Study Notes on Statistical Studies and Experimental Issues

Introduction to Statistical Studies

  • Focus on issues related to running statistical studies, observational studies, and experiments.

Sampling Methods

  • Importance of a representative sample to accurately reflect the population.

    • Key to obtaining useful and valid results.

  • Random Sampling

    • Definition: A method where every individual in the population has the same chance of being selected.

    • Example: Rolling a die repeatedly ensures each side has equal representation.

  • Different Sampling Types

    • Convenience Sampling: Choosing a sample that is easy to access, which may lead to bias.

      • Example: Measuring grass height directly in a well-mowed area may lead to results skewed toward a specific height (around 3 inches).

    • Systematic Sampling: Choosing every nth individual, but can inherit bias because of overlaps.

      • Example: Mowing the lawn and capturing measurements every five feet may lead to repeated measurements from overlapped areas.

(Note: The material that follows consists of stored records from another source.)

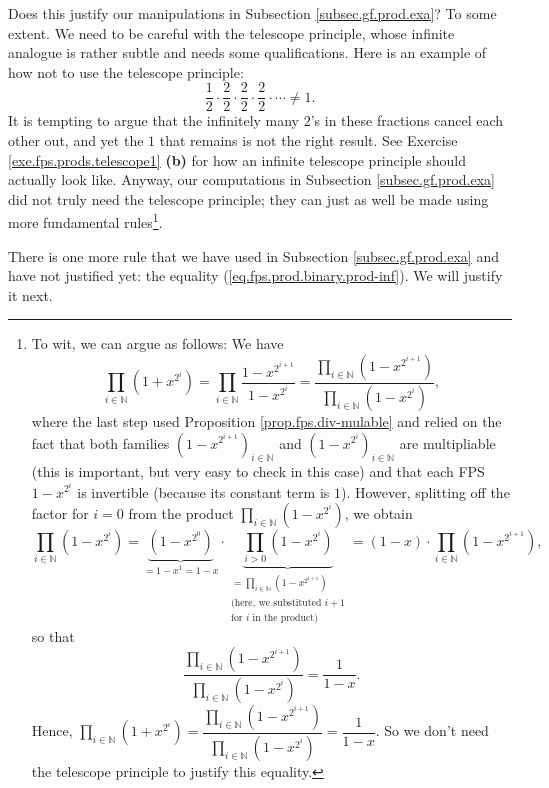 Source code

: Does this justify our manipulations in Subsection \ref{subsec.gf.prod.exa}? To
some extent. We need to be careful with the telescope principle, whose
infinite analogue is rather subtle and needs some qualifications. Here is an
example of how not to use the telescope principle:
\[
\dfrac{1}{2}\cdot\dfrac{2}{2}\cdot\dfrac{2}{2}\cdot\dfrac{2}{2}\cdot\cdots
\neq1.
\]
It is tempting to argue that the infinitely many $2$'s in these fractions
cancel each other out, and yet the $1$ that remains is not the right result.
See Exercise \ref{exe.fps.prods.telescope1} \textbf{(b)} for how an infinite
telescope principle should actually look like. Anyway, our computations in
Subsection \ref{subsec.gf.prod.exa} did not truly need the telescope
principle; they can just as well be made using more fundamental
rules\footnote{To wit, we can argue as follows: We have%
\[
\prod_{i\in\mathbb{N}}\left(  1+x^{2^{i}}\right)  =\prod_{i\in\mathbb{N}%
}\dfrac{1-x^{2^{i+1}}}{1-x^{2^{i}}}=\dfrac{\prod_{i\in\mathbb{N}}\left(
1-x^{2^{i+1}}\right)  }{\prod_{i\in\mathbb{N}}\left(  1-x^{2^{i}}\right)  },
\]
where the last step used Proposition \ref{prop.fps.div-mulable} and relied on
the fact that both families $\left(  1-x^{2^{i+1}}\right)  _{i\in\mathbb{N}}$
and $\left(  1-x^{2^{i}}\right)  _{i\in\mathbb{N}}$ are multipliable (this is
important, but very easy to check in this case) and that each FPS $1-x^{2^{i}%
}$ is invertible (because its constant term is $1$). However, splitting off
the factor for $i=0$ from the product $\prod_{i\in\mathbb{N}}\left(
1-x^{2^{i}}\right)  $, we obtain
\[
\prod_{i\in\mathbb{N}}\left(  1-x^{2^{i}}\right)  =\underbrace{\left(
1-x^{2^{0}}\right)  }_{=1-x^{1}=1-x}\cdot\underbrace{\prod_{i>0}\left(
1-x^{2^{i}}\right)  }_{\substack{=\prod_{i\in\mathbb{N}}\left(  1-x^{2^{i+1}%
}\right)  \\\text{(here, we substituted }i+1\\\text{for }i\text{ in the
product)}}}=\left(  1-x\right)  \cdot\prod_{i\in\mathbb{N}}\left(
1-x^{2^{i+1}}\right)  ,
\]
so that%
\[
\dfrac{\prod_{i\in\mathbb{N}}\left(  1-x^{2^{i+1}}\right)  }{\prod
_{i\in\mathbb{N}}\left(  1-x^{2^{i}}\right)  }=\dfrac{1}{1-x}.
\]
Hence, $\prod_{i\in\mathbb{N}}\left(  1+x^{2^{i}}\right)  =\dfrac{\prod
_{i\in\mathbb{N}}\left(  1-x^{2^{i+1}}\right)  }{\prod_{i\in\mathbb{N}}\left(
1-x^{2^{i}}\right)  }=\dfrac{1}{1-x}$. So we don't need the telescope
principle to justify this equality.}.

There is one more rule that we have used in Subsection
\ref{subsec.gf.prod.exa} and have not justified yet: the equality
(\ref{eq.fps.prod.binary.prod-inf}). We will justify it next.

    • Voluntary Sampling: Sampling where individuals choose to respond, which can create bias towards strong opinions.

      • Example: Asking for opinions on Donald Trump leads to responses from only those who feel strongly, neglecting moderate perspectives.

    • Cluster Sampling: Dividing the population into clusters and randomly selecting whole clusters.

    • Stratified Sampling: Dividing the population into strata or groups based on shared characteristics and randomly sampling from those groups.

Issues of Bias

  • Sampling Bias: When the sample does not represent the population adequately due to selection bias or measurability issues.

  • Participation Bias: Occurs when certain groups do not participate, leading to a skewed perspective based on who is included.

  • Non-response Bias: When individuals chosen for the sample do not respond or participate, potentially due to sensitive/questionable subjects.

  • Researcher Bias: When the researcher's knowledge affects how they conduct and interpret the study.

  • Question Wording Bias: Loaded questions can lead respondents towards certain answers, influencing results.

    • Example: Asking if respondents really like pizza implies a positive response, influencing answers to conform to social norms.

Experimentation Issues

  • Confounding Variables: Variables that can obscure the true relationship between the independent and dependent variables.

    • Example: Sunlight impacting grass growth, which must be controlled in studies.

  • Types of Experiments

    • Single Blind Experiment: The subject does not know which treatment they are receiving, but the researcher does. This may introduce bias.

    • Double Blind Experiment: Neither the subjects nor the researchers know which treatment is being administered, minimizing bias from both ends.

Non-Adherers in Experiments

  • Non-adherers are participants who do not follow the study protocols or drop out.

    • Impact: Leads to incomplete data and potentially invalid outcomes.

  • Historical Example: Use of hot toddies for colds, leading to varied subjective experiences impacting study results.

Conclusion

  • Acknowledgment that various forms of bias can affect observational studies and experiments.

  • Importance of controlling these variables and making accommodations for potential issues discussed.

  • Encouragement to anticipate confounding variables and their potential impact on study validity.